# Fetching tag ideas?



## Rodeo (Sep 11, 2011)

Rodeo's collar mania collar came in today and I still haven't come up with a tag line! I'm pretty stumped. I guess I could do something trail related since she tags along on rides but I'm really not very creative. Ideas would be very much loved 








































And Duke won't be getting any sort of costly collar until his growing slows down but if anyone want's to take a swing at a tag line for him that would rock too


----------



## flippedstars (May 22, 2010)

I'm awful with clever tag lines  But wanted to ask - is Duke a Dogo Argentine?

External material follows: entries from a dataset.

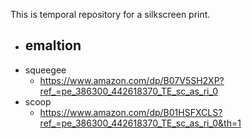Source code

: This is temporal repository for a silkscreen print.

- emaltion
  - 
- squeegee
  - https://www.amazon.com/dp/B07V5SH2XP?ref_=pe_386300_442618370_TE_sc_as_ri_0
- scoop
  - https://www.amazon.com/dp/B01HSFXCLS?ref_=pe_386300_442618370_TE_sc_as_ri_0&th=1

He looks like one


----------



## monkeys23 (Dec 8, 2010)

Ramblin' Girl would be a good one for her.


----------



## chowder (Sep 7, 2008)

Well, I love Rodeo's ears so I would put something about those ears on the tag line. Like "I'm All Ears!" or something. I love that second picture of her with the pack on and her ears standing straight up!

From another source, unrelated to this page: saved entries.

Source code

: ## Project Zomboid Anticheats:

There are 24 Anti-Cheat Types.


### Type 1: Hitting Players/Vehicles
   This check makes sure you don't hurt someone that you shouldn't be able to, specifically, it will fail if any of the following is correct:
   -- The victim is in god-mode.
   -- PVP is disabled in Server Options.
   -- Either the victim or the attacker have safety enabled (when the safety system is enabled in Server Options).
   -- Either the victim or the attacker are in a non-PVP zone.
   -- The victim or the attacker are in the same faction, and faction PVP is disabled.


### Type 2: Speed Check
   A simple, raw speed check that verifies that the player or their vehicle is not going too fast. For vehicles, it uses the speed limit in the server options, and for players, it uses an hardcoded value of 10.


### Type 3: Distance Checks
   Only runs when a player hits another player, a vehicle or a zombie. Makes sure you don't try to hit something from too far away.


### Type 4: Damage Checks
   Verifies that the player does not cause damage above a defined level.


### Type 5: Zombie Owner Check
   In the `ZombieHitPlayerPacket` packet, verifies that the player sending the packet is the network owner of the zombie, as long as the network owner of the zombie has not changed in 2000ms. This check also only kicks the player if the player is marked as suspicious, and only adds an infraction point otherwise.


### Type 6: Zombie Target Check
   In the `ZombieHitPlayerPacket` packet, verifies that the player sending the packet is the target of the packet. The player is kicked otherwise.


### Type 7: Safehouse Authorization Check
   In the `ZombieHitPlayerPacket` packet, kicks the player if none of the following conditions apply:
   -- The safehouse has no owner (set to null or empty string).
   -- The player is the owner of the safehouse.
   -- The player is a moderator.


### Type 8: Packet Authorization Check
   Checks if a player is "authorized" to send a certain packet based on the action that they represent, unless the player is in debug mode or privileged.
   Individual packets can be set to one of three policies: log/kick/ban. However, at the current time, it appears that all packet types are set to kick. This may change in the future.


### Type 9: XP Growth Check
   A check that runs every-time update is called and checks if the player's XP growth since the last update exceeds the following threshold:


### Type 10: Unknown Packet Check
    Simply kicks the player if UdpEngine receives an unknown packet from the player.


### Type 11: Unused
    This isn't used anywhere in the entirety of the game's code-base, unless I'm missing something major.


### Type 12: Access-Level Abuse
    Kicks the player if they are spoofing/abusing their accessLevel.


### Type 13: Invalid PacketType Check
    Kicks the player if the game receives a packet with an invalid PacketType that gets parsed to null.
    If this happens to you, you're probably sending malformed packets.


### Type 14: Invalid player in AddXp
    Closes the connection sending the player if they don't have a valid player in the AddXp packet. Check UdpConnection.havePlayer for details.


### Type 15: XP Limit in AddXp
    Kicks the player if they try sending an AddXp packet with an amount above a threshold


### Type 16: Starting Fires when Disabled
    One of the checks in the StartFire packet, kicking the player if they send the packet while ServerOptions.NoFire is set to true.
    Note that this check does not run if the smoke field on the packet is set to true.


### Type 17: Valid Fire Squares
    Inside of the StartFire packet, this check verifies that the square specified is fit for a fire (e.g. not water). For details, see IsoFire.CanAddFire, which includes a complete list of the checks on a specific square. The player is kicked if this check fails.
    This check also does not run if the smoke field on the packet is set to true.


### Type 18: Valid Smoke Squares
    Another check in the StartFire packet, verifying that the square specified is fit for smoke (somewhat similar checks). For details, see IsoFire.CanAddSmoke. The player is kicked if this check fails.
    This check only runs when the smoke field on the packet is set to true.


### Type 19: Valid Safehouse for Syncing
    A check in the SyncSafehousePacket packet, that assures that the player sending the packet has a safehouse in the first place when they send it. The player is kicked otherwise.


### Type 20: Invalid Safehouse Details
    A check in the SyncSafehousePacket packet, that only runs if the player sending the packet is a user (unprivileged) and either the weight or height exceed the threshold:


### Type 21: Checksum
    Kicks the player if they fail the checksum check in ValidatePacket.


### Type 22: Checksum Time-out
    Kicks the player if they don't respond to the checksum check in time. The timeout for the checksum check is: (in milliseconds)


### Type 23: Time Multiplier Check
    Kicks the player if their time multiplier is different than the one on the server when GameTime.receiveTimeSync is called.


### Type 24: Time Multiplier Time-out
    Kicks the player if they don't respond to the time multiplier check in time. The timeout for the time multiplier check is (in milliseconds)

Duke is harder but sooooo cute! His would have to be something like "too cute for my own good"


----------



## Caty M (Aug 13, 2010)

Rodeo is GORGEOUS!!!! Is she all GSD or a mix? LOve her ears!! 

SOrry I don't have any suggestions but I just wanted to comment on her!


----------



## monkeys23 (Dec 8, 2010)

GSD/BC mix if I remember correctly.


----------



## Scarlett_O' (May 19, 2011)

GOD Im SOOOO inlove with both of them!!!:biggrin:

Im liking Ramblin' Girl for Rodie!



Caty M said:


> Rodeo is GORGEOUS!!!! Is she all GSD or a mix? LOve her ears!!
> 
> SOrry I don't have any suggestions but I just wanted to comment on her!


She was suppose to be full GSD, but we believe that she is GSD/BC!:wink:


----------



## Rodeo (Sep 11, 2011)

flippedstars said:


> I'm awful with clever tag lines  But wanted to ask - is Duke a Dogo Argentine? He looks like one


He does look like one but he's a pibble


----------



## Rodeo (Sep 11, 2011)

I LOVE Ramblin' Girl!!!! 

And yes, she is a GSD - BC mix best we can tell.


Duke is going to be harder to tag I think lol And boyfriend has pretty much Stolen Athena so I'll let him come up with a line for her lol


----------



## monkeys23 (Dec 8, 2010)

Its crazy how much you can see both in her!


----------



## Rodeo (Sep 11, 2011)

monkeys23 said:


> Its crazy how much you can see both in her!


I know! And she has a lot of personality traits of both, she is the perfect mix. I truly wish there was a "Rodeo" breed hehehe. I've seen a lot of GSD BC crosses but she by far got the best of both ends.


----------



## Scarlett_O' (May 19, 2011)

monkeys23 said:


> Its crazy how much you can see both in her!


Isnt it though???:biggrin:

We have a friend who has(or had) a little GSD who looked a TON like Rodie...and then she also looks a TON like Rhett in the front end and Leo in the rear end....so its QUITE the awesome mixture!!!LOL


----------